Rep. Paul Daza of Northern Samar on Thursday commended Romualdez and the House leadership on its decision to amend the controversial Maharlika Investment Fund bill and remove the GSIS and SSS as sources for its funding.

“This is indeed a step in the right direction,” Daza said. “As I’ve previously mentioned, I’m not entirely against having a State Wealth Fund like the [MIF].

Daza also suggested and appealed to his fellow legislators to also exclude the annual national budget as a source of funding.

“It is clear that the process of dialogue, stakeholder discussions, and expert consultations are leading to improvements to the bill, Daza said.

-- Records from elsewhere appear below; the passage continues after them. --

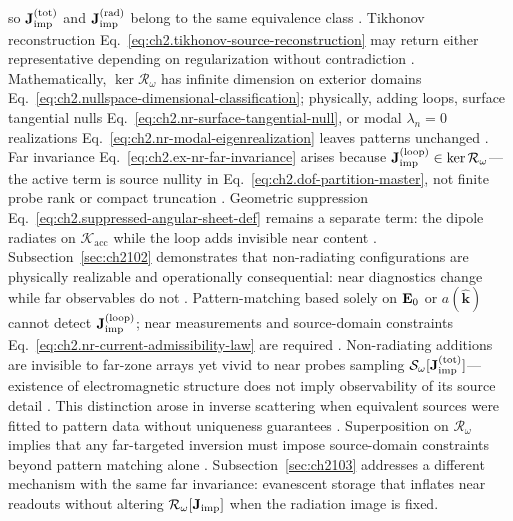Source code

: so \(\mathbf{J}_{\mathrm{imp}}^{(\mathrm{tot})}\) and \(\mathbf{J}_{\mathrm{imp}}^{(\mathrm{rad})}\) belong to the same equivalence class
\cite{stratton1941}. Tikhonov reconstruction
Eq.~\eqref{eq:ch2.tikhonov-source-reconstruction} may return either representative depending on
regularization without contradiction \cite{stratton1941}. Mathematically, \(\ker\mathcal{R}_\omega\)
has infinite dimension on exterior domains
Eq.~\eqref{eq:ch2.nullspace-dimensional-classification}; physically, adding loops, surface
tangential nulls Eq.~\eqref{eq:ch2.nr-surface-tangential-null}, or modal \(\lambda_n=0\)
realizations Eq.~\eqref{eq:ch2.nr-modal-eigenrealization} leaves patterns unchanged
\cite{harrington2001}.
Far invariance Eq.~\eqref{eq:ch2.ex-nr-far-invariance} arises because
\(\mathbf{J}_{\mathrm{imp}}^{(\mathrm{loop})}\in\ker\mathcal{R}_\omega\)---the active term is source nullity in
Eq.~\eqref{eq:ch2.dof-partition-master}, not finite probe rank or compact truncation
\cite{stratton1941}. Geometric suppression
Eq.~\eqref{eq:ch2.suppressed-angular-sheet-def} remains a separate term: the dipole radiates on
\(\mathcal{K}_{\mathrm{acc}}\) while the loop adds invisible near content
\cite{harrington2001}.
Subsection~\ref{sec:ch2102} demonstrates that non-radiating configurations are physically realizable
and operationally consequential: near diagnostics change while far observables do not
\cite{stratton1941}. Pattern-matching based solely on
\(\mathbf{E}_0\) or \(a(\widehat{\mathbf{k}})\) cannot detect \(\mathbf{J}_{\mathrm{imp}}^{(\mathrm{loop})}\); near measurements
and source-domain constraints Eq.~\eqref{eq:ch2.nr-current-admissibility-law} are required
\cite{stratton1941}.
Non-radiating additions are invisible to far-zone arrays yet vivid to near probes sampling $\mathcal{S}_\omega[\mathbf{J}_{\mathrm{imp}}^{\mathrm{(tot)}}]$---existence of electromagnetic structure does not imply observability of its source detail \cite{devaney2004}. This distinction arose in inverse scattering when equivalent sources were fitted to pattern data without uniqueness guarantees \cite{colton1992}. Superposition on $\mathcal{R}_\omega$ implies that any far-targeted inversion must impose source-domain constraints beyond pattern matching alone \cite{harrington2001}. Subsection~\ref{sec:ch2103} addresses a different mechanism with the same far invariance: evanescent storage that inflates near readouts without altering $\mathcal{R}_\omega[\mathbf{J}_{\mathrm{imp}}]$ when the radiation image is fixed.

But the leftist Makabayan bloc continued to oppose the legislation, saying the MIF will gamble public funds just the same.

“No matter how they try to deodorize it, the fact remains that this bill is rotten and should be junked. We don’t have surplus, we don’t have wealth. We are even running on a deficit budget and the Treasury said our current debt is P13.52 trillion,” House Deputy Minority Leader France Castro said in a news conference.

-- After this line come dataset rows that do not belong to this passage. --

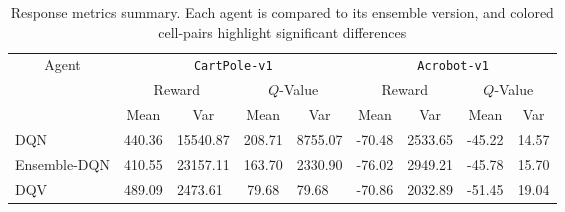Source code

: \begin{table*}
\centering
\setlength{\extrarowheight}{0pt}
\addtolength{\extrarowheight}{\aboverulesep}
\addtolength{\extrarowheight}{\belowrulesep}
\setlength{\aboverulesep}{0pt}
\setlength{\belowrulesep}{0pt}
\caption{Response metrics summary. Each agent is compared to its
  ensemble version, and colored cell-pairs highlight significant
  differences}\label{table:center_results}
\begin{tabular}{lclclclcl}
\toprule
\multicolumn{1}{c}{\multirow{3}{*}{Agent}} & \multicolumn{4}{c}{\texttt{CartPole-v1}}                                                                                                                                  & \multicolumn{4}{c}{\texttt{Acrobot-v1}}                                                                      \\
\cline{2-9}
\multicolumn{1}{c}{}                       & \multicolumn{2}{c}{Reward}                                                          & \multicolumn{2}{c}{$Q$-Value}                                                       & \multicolumn{2}{c}{Reward}                           & \multicolumn{2}{c}{$Q$-Value}                         \\
\cline{2-9}
\multicolumn{1}{c}{}                       & Mean                                                      & \multicolumn{1}{c}{Var} & Mean                                                      & \multicolumn{1}{c}{Var} & Mean                       & \multicolumn{1}{c}{Var} & Mean                       & \multicolumn{1}{c}{Var}  \\
\hline
DQN                                        & {\cellcolor[rgb]{1,0.988,0.62}}440.36                     & 15540.87                & {\cellcolor[rgb]{1,0.988,0.62}}208.71                     & 8755.07                 & -70.48                     & 2533.65                 & -45.22                     & 14.57                    \\
Ensemble-DQN                               & \multicolumn{1}{l}{{\cellcolor[rgb]{1,0.988,0.62}}410.55} & 23157.11                & \multicolumn{1}{l}{{\cellcolor[rgb]{1,0.988,0.62}}163.70} & 2330.90                 & \multicolumn{1}{l}{-76.02} & 2949.21                 & \multicolumn{1}{l}{-45.78} & 15.70                    \\
DQV                                        & {\cellcolor[rgb]{1,0.988,0.62}}489.09                     & 2473.61                 & 79.68                                                     & 79.68                   & -70.86                     & 2032.89                 & -51.45                     & 19.04                    \\

\end{tabular}
\end{table*}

She added that the removal of the GSIS and SSS as sources of the MIF “is an initial and partial victory of the people against endangering their pensions.”

Albay Rep. Joey Salceda, vice chair of the House committee on banks and financial intermediaries, said state pension companies would have limited gains from investing in the MIF.

Salceda, who led the technical working group that drafted the latest versions of the bill creating the MIF, said “the (Social Security System) and (Government Service Insurance System) have more limited gains from being invested in the fund compared to the potential gains for state banks with funds they could leverage to maximum advantage.”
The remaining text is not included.